Larimer Square in today’s Lower Downtown is in many ways where Denver began. The site of original staked-claim of “Denver City” – where General William Larimer jumped the original claim of William Russell’s St. Charles – Larimer Square’s history dates back to the beginning of Denver itself. For much of Denver’s history, the area remained its thriving commercial center, but in the aftermath of the Great Depression and two world wars, the area suffered decades of deferred investment and the lower downtown area fell into disrepair. By the 1950s the area was widely known as Denver’s “skid row.”
Following the “Flood of the Century” in 1965, public support for revitalizing the Central Platte Valley and lower downtown began to coalesce.
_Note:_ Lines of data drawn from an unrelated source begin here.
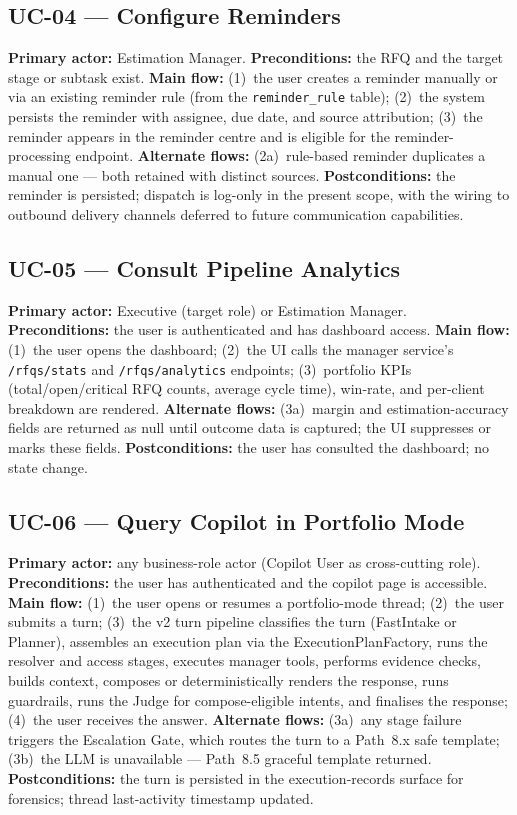 \subsection{UC-04 --- Configure Reminders}
\textbf{Primary actor:} Estimation Manager. \textbf{Preconditions:} the RFQ and the target stage or subtask exist. \textbf{Main flow:} (1)~the user creates a reminder manually or via an existing reminder rule (from the \texttt{reminder\_rule} table); (2)~the system persists the reminder with assignee, due date, and source attribution; (3)~the reminder appears in the reminder centre and is eligible for the reminder-processing endpoint. \textbf{Alternate flows:} (2a)~rule-based reminder duplicates a manual one --- both retained with distinct sources. \textbf{Postconditions:} the reminder is persisted; dispatch is log-only in the present scope, with the wiring to outbound delivery channels deferred to future communication capabilities.

\subsection{UC-05 --- Consult Pipeline Analytics}
\textbf{Primary actor:} Executive (target role) or Estimation Manager. \textbf{Preconditions:} the user is authenticated and has dashboard access. \textbf{Main flow:} (1)~the user opens the dashboard; (2)~the UI calls the manager service's \texttt{/rfqs/stats} and \texttt{/rfqs/analytics} endpoints; (3)~portfolio KPIs (total/open/critical RFQ counts, average cycle time), win-rate, and per-client breakdown are rendered. \textbf{Alternate flows:} (3a)~margin and estimation-accuracy fields are returned as null until outcome data is captured; the UI suppresses or marks these fields. \textbf{Postconditions:} the user has consulted the dashboard; no state change.

\subsection{UC-06 --- Query Copilot in Portfolio Mode}
\textbf{Primary actor:} any business-role actor (Copilot User as cross-cutting role). \textbf{Preconditions:} the user has authenticated and the copilot page is accessible. \textbf{Main flow:} (1)~the user opens or resumes a portfolio-mode thread; (2)~the user submits a turn; (3)~the v2 turn pipeline classifies the turn (FastIntake or Planner), assembles an execution plan via the ExecutionPlanFactory, runs the resolver and access stages, executes manager tools, performs evidence checks, builds context, composes or deterministically renders the response, runs guardrails, runs the Judge for compose-eligible intents, and finalises the response; (4)~the user receives the answer. \textbf{Alternate flows:} (3a)~any stage failure triggers the Escalation Gate, which routes the turn to a Path~8.x safe template; (3b)~the LLM is unavailable --- Path~8.5 graceful template returned. \textbf{Postconditions:} the turn is persisted in the execution-records surface for forensics; thread last-activity timestamp updated.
While the City and agencies like DURA were focused on large redevelopment efforts like creating the Auraria Higher Education Campus, pioneering developers like Dana Crawford were at work getting lower downtown declared Denver’s first historic district. The district was created in 1971, and with it, the three-decade effort to revitalize lower downtown into the high end retail and entertainment area we know today as LoDo was put into motion.
In the early 1990s, Larimer Square Parking Associates’ renovation of the long vacant Graham and Buerger buildings helped catalyze revitalization of the Larimer Square area. The project also included redevelopment of a vacant parking lot on nearby Market Street into a six-story, 310-space parking garage. The historically sensitive structure provides much needed parking for the LoDo area and added 6,000 square feet of in-line retail space along Market Street.
DURA provided $1.43 million in assistance through TIF financing to help finance the $5.8 million project. The developer reimbursement obligation was fully repaid in 2005 and the increased property and sales taxes generated by the redevelopment now flow to the benefit of the original taxing entities.